Boys only club no more
After years of poorly reviewed films, it seems like the DC Universe has finally struck gold with Wonder Woman – and all they needed was their own cinematic superheroine. Wonder Woman’s director Patty Jenkins has officially made history with the comic book character, breaking the record for the biggest domestic opening for female directors ever.
The film raked in USD$100.5 million at over 4000 theatres in the US, which is an insane number when you think about the fact that figure doesn’t include its international profits. Factoring those in, the Gal Godot-fronted flick made an incredible USD$223 million globally. It’s not too shabby for a picture that had a production budget of USD$150 million, recouping its expenses and making a tidy profit in just one weekend.
In the UK and Ireland alone, Wonder Woman has since raked in a tidy £6,180,000. Josh Berger, the President and Managing Director of Warner Bros. Entertainment UK, said in a press release, ‘Patty Jenkins and her talented cast and crew shot ‘Wonder Woman’ in the UK and we’re glad to see the film connect in such a big way with moviegoers nationwide.’
A lot of eyes were on Patty Jenkins and her incarnation of the Amazonian princess, especially since it’s the first solo onscreen outing since Lynda Carter donned the stars and lasso back in the 70s. (We don’t talk about the botched 2011 pilot that could have been.) The pressure was on and Patty knew it especially as she’d be the first woman to ever direct a superhero film, which she talked about in an interview with The Hollywood Reporter.
She said, ‘I can’t take on the history of 50 percent of the population just because I’m a woman. I’m just trying to make the greatest version of Wonder Woman that I can for the people who love the character as much as I do and hope that the movie lives up to all the pressure that’s on it.’
Patty Jenkins blew past a previous record held by Lana and Lilly Wachowski for their film The Matrix Reloaded, which grossed USD$91,774,413 domestically in its opening weekend.
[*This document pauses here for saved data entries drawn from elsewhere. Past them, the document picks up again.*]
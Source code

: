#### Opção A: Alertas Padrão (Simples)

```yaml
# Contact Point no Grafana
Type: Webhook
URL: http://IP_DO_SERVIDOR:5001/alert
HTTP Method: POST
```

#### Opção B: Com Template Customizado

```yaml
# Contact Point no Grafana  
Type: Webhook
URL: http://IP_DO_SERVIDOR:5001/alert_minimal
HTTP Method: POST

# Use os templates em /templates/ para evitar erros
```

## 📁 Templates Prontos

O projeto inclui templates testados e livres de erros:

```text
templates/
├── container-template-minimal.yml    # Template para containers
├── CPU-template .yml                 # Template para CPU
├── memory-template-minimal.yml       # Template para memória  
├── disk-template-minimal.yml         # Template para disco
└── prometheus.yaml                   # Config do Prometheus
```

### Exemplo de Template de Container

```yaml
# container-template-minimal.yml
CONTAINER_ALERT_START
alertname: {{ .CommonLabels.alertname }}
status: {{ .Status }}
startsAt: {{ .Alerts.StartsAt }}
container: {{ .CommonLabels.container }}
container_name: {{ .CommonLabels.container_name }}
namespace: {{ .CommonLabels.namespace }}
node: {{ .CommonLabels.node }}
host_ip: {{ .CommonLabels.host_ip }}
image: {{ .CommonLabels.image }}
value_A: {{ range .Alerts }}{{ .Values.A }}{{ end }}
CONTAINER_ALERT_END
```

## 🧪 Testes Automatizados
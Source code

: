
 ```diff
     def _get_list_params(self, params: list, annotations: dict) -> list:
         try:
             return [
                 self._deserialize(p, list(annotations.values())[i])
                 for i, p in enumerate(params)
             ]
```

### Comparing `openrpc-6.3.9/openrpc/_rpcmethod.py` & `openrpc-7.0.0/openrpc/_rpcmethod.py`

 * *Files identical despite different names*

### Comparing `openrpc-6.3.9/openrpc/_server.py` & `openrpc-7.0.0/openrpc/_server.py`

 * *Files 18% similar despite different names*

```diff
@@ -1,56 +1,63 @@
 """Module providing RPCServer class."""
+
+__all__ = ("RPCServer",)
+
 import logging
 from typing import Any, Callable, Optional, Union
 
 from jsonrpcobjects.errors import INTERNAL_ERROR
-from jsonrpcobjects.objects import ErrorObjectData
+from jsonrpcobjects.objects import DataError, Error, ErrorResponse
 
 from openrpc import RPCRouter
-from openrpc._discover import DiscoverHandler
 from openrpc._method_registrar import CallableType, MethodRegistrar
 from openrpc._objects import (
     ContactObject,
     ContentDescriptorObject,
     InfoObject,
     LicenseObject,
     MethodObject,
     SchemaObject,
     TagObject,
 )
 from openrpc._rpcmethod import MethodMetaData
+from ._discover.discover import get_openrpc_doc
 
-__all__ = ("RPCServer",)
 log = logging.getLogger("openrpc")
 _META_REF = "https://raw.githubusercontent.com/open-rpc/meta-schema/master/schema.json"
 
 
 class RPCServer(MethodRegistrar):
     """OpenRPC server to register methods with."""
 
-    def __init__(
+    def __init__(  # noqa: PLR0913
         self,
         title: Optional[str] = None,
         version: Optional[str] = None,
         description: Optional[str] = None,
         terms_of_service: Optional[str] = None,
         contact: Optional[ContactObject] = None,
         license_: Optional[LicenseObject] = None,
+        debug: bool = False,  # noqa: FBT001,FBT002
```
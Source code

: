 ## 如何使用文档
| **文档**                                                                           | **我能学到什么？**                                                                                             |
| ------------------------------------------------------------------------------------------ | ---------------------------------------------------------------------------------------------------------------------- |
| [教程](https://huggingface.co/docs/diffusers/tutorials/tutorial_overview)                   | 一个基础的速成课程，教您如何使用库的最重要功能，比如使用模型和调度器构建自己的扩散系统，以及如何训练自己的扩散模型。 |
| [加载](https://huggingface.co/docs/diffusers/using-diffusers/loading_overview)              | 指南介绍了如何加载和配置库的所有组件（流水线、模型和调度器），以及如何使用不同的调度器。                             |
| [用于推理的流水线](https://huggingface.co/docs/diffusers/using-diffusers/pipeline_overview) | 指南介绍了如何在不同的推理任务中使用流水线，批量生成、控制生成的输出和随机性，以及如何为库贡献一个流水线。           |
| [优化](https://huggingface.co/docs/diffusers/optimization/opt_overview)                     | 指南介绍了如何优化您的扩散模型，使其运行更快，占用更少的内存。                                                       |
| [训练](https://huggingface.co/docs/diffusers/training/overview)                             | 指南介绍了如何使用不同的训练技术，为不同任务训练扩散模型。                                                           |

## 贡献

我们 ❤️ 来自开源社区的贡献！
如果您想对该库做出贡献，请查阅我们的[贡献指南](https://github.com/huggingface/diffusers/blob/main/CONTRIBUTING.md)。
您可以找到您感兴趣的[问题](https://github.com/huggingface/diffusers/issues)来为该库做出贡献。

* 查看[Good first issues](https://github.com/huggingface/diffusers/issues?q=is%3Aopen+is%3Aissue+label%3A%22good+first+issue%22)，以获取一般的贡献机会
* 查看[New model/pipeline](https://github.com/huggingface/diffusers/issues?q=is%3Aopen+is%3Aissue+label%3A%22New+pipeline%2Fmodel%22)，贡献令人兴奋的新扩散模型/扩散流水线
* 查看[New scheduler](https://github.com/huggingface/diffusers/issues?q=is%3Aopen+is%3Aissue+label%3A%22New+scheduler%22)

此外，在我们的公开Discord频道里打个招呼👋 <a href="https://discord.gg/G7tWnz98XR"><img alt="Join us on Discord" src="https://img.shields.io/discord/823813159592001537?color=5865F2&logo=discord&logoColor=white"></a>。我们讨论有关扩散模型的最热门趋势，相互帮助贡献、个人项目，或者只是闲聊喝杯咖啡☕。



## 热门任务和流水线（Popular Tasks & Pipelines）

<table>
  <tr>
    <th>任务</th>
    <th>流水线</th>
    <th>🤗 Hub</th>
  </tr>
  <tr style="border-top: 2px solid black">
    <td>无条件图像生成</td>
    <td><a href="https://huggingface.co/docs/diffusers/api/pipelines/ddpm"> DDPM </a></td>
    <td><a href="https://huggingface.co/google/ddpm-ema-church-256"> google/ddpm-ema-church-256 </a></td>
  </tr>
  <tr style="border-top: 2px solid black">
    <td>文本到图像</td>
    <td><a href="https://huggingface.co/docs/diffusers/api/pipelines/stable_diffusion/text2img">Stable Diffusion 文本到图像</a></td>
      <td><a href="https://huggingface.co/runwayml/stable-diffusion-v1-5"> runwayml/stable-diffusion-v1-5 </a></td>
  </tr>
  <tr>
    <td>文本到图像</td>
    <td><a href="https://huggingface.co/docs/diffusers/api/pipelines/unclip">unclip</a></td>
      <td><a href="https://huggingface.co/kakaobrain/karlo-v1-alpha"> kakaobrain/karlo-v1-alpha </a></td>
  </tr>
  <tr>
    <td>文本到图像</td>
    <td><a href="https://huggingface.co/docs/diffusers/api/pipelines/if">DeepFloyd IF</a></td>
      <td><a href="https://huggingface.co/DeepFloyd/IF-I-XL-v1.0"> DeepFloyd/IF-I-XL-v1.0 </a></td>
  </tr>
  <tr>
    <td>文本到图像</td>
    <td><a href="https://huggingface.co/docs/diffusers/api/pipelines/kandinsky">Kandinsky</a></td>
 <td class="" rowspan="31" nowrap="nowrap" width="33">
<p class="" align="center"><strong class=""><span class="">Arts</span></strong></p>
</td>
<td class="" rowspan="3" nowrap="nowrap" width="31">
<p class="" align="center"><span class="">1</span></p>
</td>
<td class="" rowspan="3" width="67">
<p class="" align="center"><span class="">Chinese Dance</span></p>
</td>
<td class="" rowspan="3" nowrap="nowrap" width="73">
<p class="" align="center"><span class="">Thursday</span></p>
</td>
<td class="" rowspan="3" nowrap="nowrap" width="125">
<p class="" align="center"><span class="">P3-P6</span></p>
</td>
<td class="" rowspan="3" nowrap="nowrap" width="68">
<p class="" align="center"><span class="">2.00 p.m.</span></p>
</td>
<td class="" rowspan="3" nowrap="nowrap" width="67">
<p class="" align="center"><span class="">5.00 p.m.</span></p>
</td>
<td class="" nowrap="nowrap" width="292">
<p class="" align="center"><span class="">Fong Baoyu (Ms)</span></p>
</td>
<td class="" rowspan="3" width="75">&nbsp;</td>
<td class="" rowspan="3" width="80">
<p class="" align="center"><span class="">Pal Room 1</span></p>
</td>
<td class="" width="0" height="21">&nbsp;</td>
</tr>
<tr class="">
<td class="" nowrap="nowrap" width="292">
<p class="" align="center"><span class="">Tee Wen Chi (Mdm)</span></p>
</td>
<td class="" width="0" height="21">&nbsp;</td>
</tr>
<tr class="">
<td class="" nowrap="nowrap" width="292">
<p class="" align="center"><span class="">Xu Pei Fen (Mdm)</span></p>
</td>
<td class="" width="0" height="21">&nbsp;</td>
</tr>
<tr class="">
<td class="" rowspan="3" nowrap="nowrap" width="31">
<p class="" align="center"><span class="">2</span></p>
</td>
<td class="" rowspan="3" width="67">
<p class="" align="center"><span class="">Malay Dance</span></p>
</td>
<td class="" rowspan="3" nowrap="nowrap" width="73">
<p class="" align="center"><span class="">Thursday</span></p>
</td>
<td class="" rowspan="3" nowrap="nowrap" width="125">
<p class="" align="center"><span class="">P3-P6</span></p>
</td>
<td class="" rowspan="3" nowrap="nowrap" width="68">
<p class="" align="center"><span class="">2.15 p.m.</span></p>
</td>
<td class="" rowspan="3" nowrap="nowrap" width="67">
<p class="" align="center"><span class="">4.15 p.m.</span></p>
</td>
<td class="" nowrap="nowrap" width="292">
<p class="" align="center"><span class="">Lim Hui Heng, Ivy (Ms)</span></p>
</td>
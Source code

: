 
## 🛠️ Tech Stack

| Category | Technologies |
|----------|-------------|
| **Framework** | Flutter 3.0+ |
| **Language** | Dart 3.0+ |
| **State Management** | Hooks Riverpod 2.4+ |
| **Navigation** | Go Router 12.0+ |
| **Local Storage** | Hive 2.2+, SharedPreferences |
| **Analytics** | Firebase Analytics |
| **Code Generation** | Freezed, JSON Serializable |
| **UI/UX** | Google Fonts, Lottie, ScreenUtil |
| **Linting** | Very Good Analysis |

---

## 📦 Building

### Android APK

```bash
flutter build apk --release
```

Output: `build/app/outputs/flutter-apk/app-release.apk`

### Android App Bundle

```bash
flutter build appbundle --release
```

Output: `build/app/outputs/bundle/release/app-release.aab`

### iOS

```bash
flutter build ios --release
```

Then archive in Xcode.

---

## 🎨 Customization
Her production budget also topped Oscar-winning director Kathryn Bigelow’s jaw-dropping fund of USD$100 million for K-19 the Windowmaker, and we’re absolutely thrilled to see Patty pave the way for more women behind the camera.
Warner Bros. took a bit of a gamble on her, as previously Patty’s most notable credits include an episode of Arrested Development, a couple of pilot episodes for The Killing and the indie flick Monster with Charlize Theron (who wound up winning an Oscar for her performance).
She was also previously attached to Thor: The Dark World, but revealed to The Hollywood Reporter that she backed out of the troubled production because, ‘I thought, ‘If I take this, it’ll be a big disservice to women. If I take this knowing it’s going to be trouble and then it looks like it was me, that’s going to be a problem. If they do it with a man, it will be yet another mistake that the studio made. But with me, it’s going to look like I dropped the ball, and it’s going to send a very bad message [about female directors].’
It’s a pretty great time for women in film, as Lost in Translation director Sofia Coppola also recently took home the best director prize at Cannes 2017 for The Beguiled – making her the second woman ever to do so.
Critics have been raving about Wonder Woman and it’s earned a 93% rating on Rotten Tomatoes, which is a nice change from universally panned DC films like Man of Steel (55%) and Batman vs Superman: Dawn of Justice (27%).
That said, not everybody has been enamoured with the Gal Godot’s Wonder Woman and the actress’ Israeli heritage has led to it being banned in Lebanon. Godot previously served mandatory military service in the Israeli Defence Force for two years and also has openly supported her fellow service members on social media, which fuelled the boycott as Israeli-Lebanon military tensions continue to bubble over.
Despite the fact that Wonder Woman’s lost out on the Lebanese box office, we think the production will be just fine. More ladies onscreen and off, please.